* _PROMPT_
Each entry must be duplicated precisely, with nothing left out.

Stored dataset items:
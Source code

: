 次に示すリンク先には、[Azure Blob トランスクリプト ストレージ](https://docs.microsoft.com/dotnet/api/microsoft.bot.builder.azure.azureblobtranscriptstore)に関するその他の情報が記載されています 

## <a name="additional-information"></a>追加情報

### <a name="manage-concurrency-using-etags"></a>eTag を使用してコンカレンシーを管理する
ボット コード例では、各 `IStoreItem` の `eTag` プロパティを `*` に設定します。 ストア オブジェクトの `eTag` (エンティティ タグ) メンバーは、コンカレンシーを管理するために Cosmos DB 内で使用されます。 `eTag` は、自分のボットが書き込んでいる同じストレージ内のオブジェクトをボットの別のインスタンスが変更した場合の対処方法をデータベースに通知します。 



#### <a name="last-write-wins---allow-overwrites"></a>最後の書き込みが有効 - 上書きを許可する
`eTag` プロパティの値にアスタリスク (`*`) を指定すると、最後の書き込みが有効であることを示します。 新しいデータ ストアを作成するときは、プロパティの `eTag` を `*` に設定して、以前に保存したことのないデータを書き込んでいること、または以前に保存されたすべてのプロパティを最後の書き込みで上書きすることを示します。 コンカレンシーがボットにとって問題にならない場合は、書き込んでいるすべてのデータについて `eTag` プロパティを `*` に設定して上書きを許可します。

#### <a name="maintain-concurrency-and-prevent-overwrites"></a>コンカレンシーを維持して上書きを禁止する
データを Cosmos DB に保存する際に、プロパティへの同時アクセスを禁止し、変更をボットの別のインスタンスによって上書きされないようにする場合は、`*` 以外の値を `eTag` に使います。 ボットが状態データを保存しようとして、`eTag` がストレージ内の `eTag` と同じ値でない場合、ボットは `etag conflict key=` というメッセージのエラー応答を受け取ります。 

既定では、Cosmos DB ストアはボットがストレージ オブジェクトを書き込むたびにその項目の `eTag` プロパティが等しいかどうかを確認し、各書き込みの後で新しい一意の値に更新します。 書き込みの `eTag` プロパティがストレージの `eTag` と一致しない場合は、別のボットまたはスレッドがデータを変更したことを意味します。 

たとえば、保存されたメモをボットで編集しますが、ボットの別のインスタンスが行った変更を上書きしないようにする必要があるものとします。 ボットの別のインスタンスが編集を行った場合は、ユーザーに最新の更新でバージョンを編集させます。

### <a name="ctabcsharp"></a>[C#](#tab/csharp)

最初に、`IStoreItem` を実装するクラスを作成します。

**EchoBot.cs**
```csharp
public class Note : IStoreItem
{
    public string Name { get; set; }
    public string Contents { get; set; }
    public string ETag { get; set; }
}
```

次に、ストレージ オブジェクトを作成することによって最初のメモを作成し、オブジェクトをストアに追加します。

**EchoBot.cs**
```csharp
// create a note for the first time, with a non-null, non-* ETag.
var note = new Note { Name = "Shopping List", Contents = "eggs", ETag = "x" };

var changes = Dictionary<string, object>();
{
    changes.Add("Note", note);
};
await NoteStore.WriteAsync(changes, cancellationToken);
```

* _EXPECTED ANSWER_
Source code

: 次に示すリンク先には、[Azure Blob トランスクリプト ストレージ](https://docs.microsoft.com/dotnet/api/microsoft.bot.builder.azure.azureblobtranscriptstore)に関するその他の情報が記載されています 

## <a name="additional-information"></a>追加情報

### <a name="manage-concurrency-using-etags"></a>eTag を使用してコンカレンシーを管理する
ボット コード例では、各 `IStoreItem` の `eTag` プロパティを `*` に設定します。 ストア オブジェクトの `eTag` (エンティティ タグ) メンバーは、コンカレンシーを管理するために Cosmos DB 内で使用されます。 `eTag` は、自分のボットが書き込んでいる同じストレージ内のオブジェクトをボットの別のインスタンスが変更した場合の対処方法をデータベースに通知します。 



#### <a name="last-write-wins---allow-overwrites"></a>最後の書き込みが有効 - 上書きを許可する
`eTag` プロパティの値にアスタリスク (`*`) を指定すると、最後の書き込みが有効であることを示します。 新しいデータ ストアを作成するときは、プロパティの `eTag` を `*` に設定して、以前に保存したことのないデータを書き込んでいること、または以前に保存されたすべてのプロパティを最後の書き込みで上書きすることを示します。 コンカレンシーがボットにとって問題にならない場合は、書き込んでいるすべてのデータについて `eTag` プロパティを `*` に設定して上書きを許可します。

#### <a name="maintain-concurrency-and-prevent-overwrites"></a>コンカレンシーを維持して上書きを禁止する
データを Cosmos DB に保存する際に、プロパティへの同時アクセスを禁止し、変更をボットの別のインスタンスによって上書きされないようにする場合は、`*` 以外の値を `eTag` に使います。 ボットが状態データを保存しようとして、`eTag` がストレージ内の `eTag` と同じ値でない場合、ボットは `etag conflict key=` というメッセージのエラー応答を受け取ります。 

既定では、Cosmos DB ストアはボットがストレージ オブジェクトを書き込むたびにその項目の `eTag` プロパティが等しいかどうかを確認し、各書き込みの後で新しい一意の値に更新します。 書き込みの `eTag` プロパティがストレージの `eTag` と一致しない場合は、別のボットまたはスレッドがデータを変更したことを意味します。 

たとえば、保存されたメモをボットで編集しますが、ボットの別のインスタンスが行った変更を上書きしないようにする必要があるものとします。 ボットの別のインスタンスが編集を行った場合は、ユーザーに最新の更新でバージョンを編集させます。

### <a name="ctabcsharp"></a>[C#](#tab/csharp)

最初に、`IStoreItem` を実装するクラスを作成します。

**EchoBot.cs**
```csharp
public class Note : IStoreItem
{
    public string Name { get; set; }
    public string Contents { get; set; }
    public string ETag { get; set; }
}
```

次に、ストレージ オブジェクトを作成することによって最初のメモを作成し、オブジェクトをストアに追加します。

**EchoBot.cs**
```csharp
// create a note for the first time, with a non-null, non-* ETag.
var note = new Note { Name = "Shopping List", Contents = "eggs", ETag = "x" };

var changes = Dictionary<string, object>();
{
    changes.Add("Note", note);
};
await NoteStore.WriteAsync(changes, cancellationToken);
```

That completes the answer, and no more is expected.